2. Lassen van hittebestendig staal met gemiddelde en lage legering

(1) Kenmerken van het lassen van hittebestendig staal van gemiddelde en lage legeringen: Middel-en laag gelegeerd hittebestendig staal is een soort van gelegeerd staal voornamelijk samengesteld uit Cr-Mo als de belangrijkste legeringselementen.

Hun lasproces heeft de volgende kenmerken:

Ten eerste hebben deze staalsoorten verschillende hardingsgraden op basis van hun legeringsinhoud en het lasmetaal en de warmte-beïnvloede zone kunnen microstructuren vormen die gevoelig zijn voor koudscheuren.

Ten tweede bevatten de meeste hittebestendige staalsoorten elementen zoals Cr, Mo, V, Nb en Ti die sterke carbiden vormen, waardoor ze in verschillende mate gevoelig zijn voor reheat cracking (ook wel stress-relief cracking genoemd) in de warmte-beïnvloede zone.

Ten slotte kunnen bepaalde hittebestendige stalen lasverbindingen brosheid vertonen wanneer het totale gehalte aan schadelijke restelementen de toegestane limiet overschrijdt.

1) Hardbaarheid en gevoeligheid voor koudscheuren van afschrikbare staalsoorten:

De hardbaarheid van afschrikbare staalsoorten hangt af van hun koolstofgehalte, legeringselementen en hun respectieve hoeveelheden.

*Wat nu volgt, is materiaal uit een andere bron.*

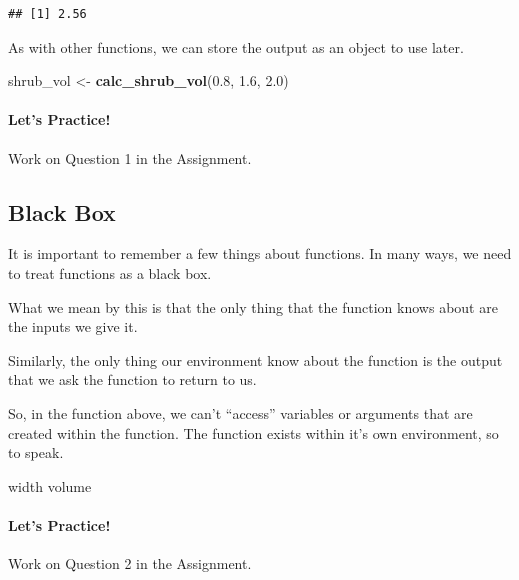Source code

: \documentclass[
]{article}
\newenvironment{Shaded}{\begin{snugshade}}{\end{snugshade}}
\newcommand{\FloatTok}[1]{\textcolor[rgb]{0.00,0.00,0.81}{#1}}
\newcommand{\FunctionTok}[1]{\textcolor[rgb]{0.13,0.29,0.53}{\textbf{#1}}}
\newcommand{\NormalTok}[1]{#1}
\newcommand{\OtherTok}[1]{\textcolor[rgb]{0.56,0.35,0.01}{#1}}
\begin{document}
\begin{verbatim}
## [1] 2.56
\end{verbatim}

As with other functions, we can store the output as an object to use
later.

\begin{Shaded}
\begin{Highlighting}[]
\NormalTok{shrub\_vol }\OtherTok{\textless{}{-}} \FunctionTok{calc\_shrub\_vol}\NormalTok{(}\FloatTok{0.8}\NormalTok{, }\FloatTok{1.6}\NormalTok{, }\FloatTok{2.0}\NormalTok{)}
\end{Highlighting}
\end{Shaded}

\paragraph{Let's Practice!}\label{lets-practice}

Work on Question 1 in the Assignment.

\subsection{Black Box}\label{black-box}

It is important to remember a few things about functions. In many ways,
we need to treat functions as a black box.

What we mean by this is that the only thing that the function knows
about are the inputs we give it.

Similarly, the only thing our environment know about the function is the
output that we ask the function to return to us.

So, in the function above, we can't ``access'' variables or arguments
that are created within the function. The function exists within it's
own environment, so to speak.

\begin{Shaded}
\begin{Highlighting}[]
\NormalTok{width}
\NormalTok{volume}
\end{Highlighting}
\end{Shaded}

\paragraph{Let's Practice!}\label{lets-practice-1}

Work on Question 2 in the Assignment.
\end{document}
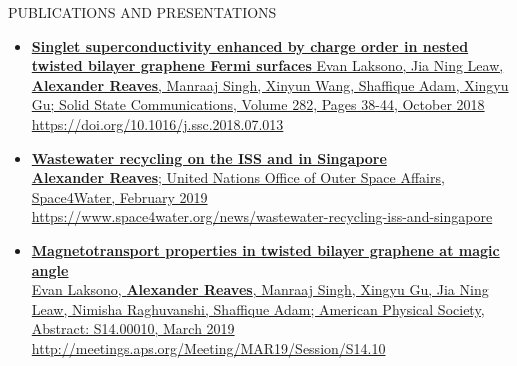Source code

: \documentclass{resume} %
\begin{document}
\begin{rSection}{PUBLICATIONS AND PRESENTATIONS} 
\begin{itemize}[leftmargin={0 pt}, label={}, topsep=0pt]

\item \href{https://doi.org/10.1016/j.ssc.2018.07.013}{\textbf{Singlet superconductivity enhanced by charge order in nested twisted bilayer graphene Fermi surfaces}  
Evan Laksono, Jia Ning Leaw, \textbf{Alexander Reaves}, Manraaj Singh, Xinyun Wang, Shaffique Adam, Xingyu Gu;
Solid State Communications,
Volume 282,
Pages 38-44,
October 2018\\
https://doi.org/10.1016/j.ssc.2018.07.013 }

\item \href{https://www.space4water.org/news/wastewater-recycling-iss-and-singapore}{\textbf{Wastewater recycling on the ISS and in Singapore} \\
\textbf{Alexander Reaves}; United Nations Office of Outer Space Affairs, Space4Water, February 2019\\ https://www.space4water.org/news/wastewater-recycling-iss-and-singapore}

\item \href{http://meetings.aps.org/Meeting/MAR19/Session/S14.10}{\textbf{Magnetotransport properties in twisted bilayer graphene at magic angle} \\
Evan Laksono,  \textbf{Alexander Reaves}, Manraaj Singh, Xingyu Gu, Jia Ning Leaw, Nimisha Raghuvanshi, Shaffique Adam; American Physical Society, Abstract: S14.00010, March 2019\\ http://meetings.aps.org/Meeting/MAR19/Session/S14.10}

\end{itemize}
\end{rSection}
\end{document}
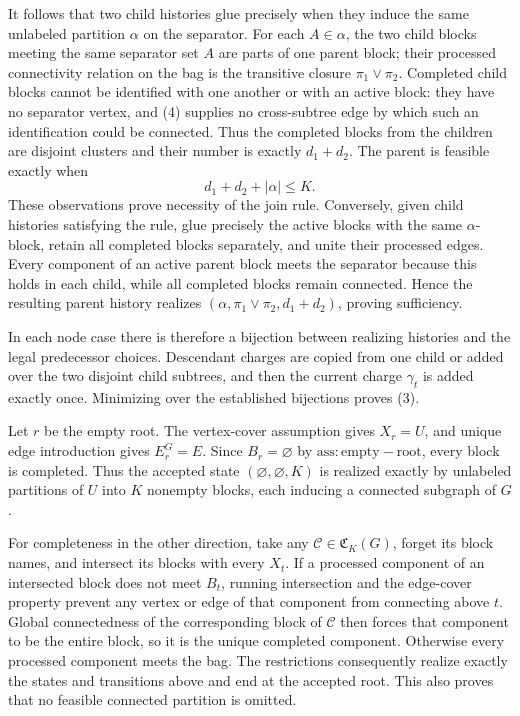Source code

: It follows that two child histories glue precisely when they induce the same unlabeled partition \(\alpha\) on the separator.  For each \(A\in\alpha\), the two child blocks meeting the same separator set \(A\) are parts of one parent block; their processed connectivity relation on the bag is the transitive closure \(\pi_1\vee\pi_2\).  Completed child blocks cannot be identified with one another or with an active block: they have no separator vertex, and (4) supplies no cross-subtree edge by which such an identification could be connected.  Thus the completed blocks from the children are disjoint clusters and their number is exactly \(d_1+d_2\).  The parent is feasible exactly when
\[
 d_1+d_2+|\alpha|\le K.
\tag{5}
\]
These observations prove necessity of the join rule.  Conversely, given child histories satisfying the rule, glue precisely the active blocks with the same \(\alpha\)-block, retain all completed blocks separately, and unite their processed edges.  Every component of an active parent block meets the separator because this holds in each child, while all completed blocks remain connected.  Hence the resulting parent history realizes \((\alpha,\pi_1\vee\pi_2,d_1+d_2)\), proving sufficiency.

In each node case there is therefore a bijection between realizing histories and the legal predecessor choices.  Descendant charges are copied from one child or added over the two disjoint child subtrees, and then the current charge \(\gamma_t\) is added exactly once.  Minimizing over the established bijections proves (3).

Let \(r\) be the empty root.  The vertex-cover assumption gives \(X_r=U\), and unique edge introduction gives \(E_r^G=E\).  Since \(B_r=\varnothing\) by \(\mathrm{ass:empty-root}\), every block is completed.  Thus the accepted state \((\varnothing,\varnothing,K)\) is realized exactly by unlabeled partitions of \(U\) into \(K\) nonempty blocks, each inducing a connected subgraph of \(G\).

For completeness in the other direction, take any \(\mathcal C\in\mathfrak C_K(G)\), forget its block names, and intersect its blocks with every \(X_t\).  If a processed component of an intersected block does not meet \(B_t\), running intersection and the edge-cover property prevent any vertex or edge of that component from connecting above \(t\).  Global connectedness of the corresponding block of \(\mathcal C\) then forces that component to be the entire block, so it is the unique completed component.  Otherwise every processed component meets the bag.  The restrictions consequently realize exactly the states and transitions above and end at the accepted root.  This also proves that no feasible connected partition is omitted.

De belangrijkste legeringselementen in laaggelegeerd hittebestendig staal, zoals chroom en molybdeen, verbeteren de hardbaarheid van het staal aanzienlijk.

Als de koelsnelheid tijdens het lassen te hoog is, kunnen gevoelige microstructuren zoals martensiet en bainiet, die gevoelig zijn voor koudscheuren, kunnen zich vormen in de las en de warmte-beïnvloede zone. Hoe hoger het chroomgehalte en hoe sneller de afkoelsnelheid, hoe hoger de maximale hardheid van de las, waardoor de gevoeligheid voor koudscheuren aanzienlijk toeneemt.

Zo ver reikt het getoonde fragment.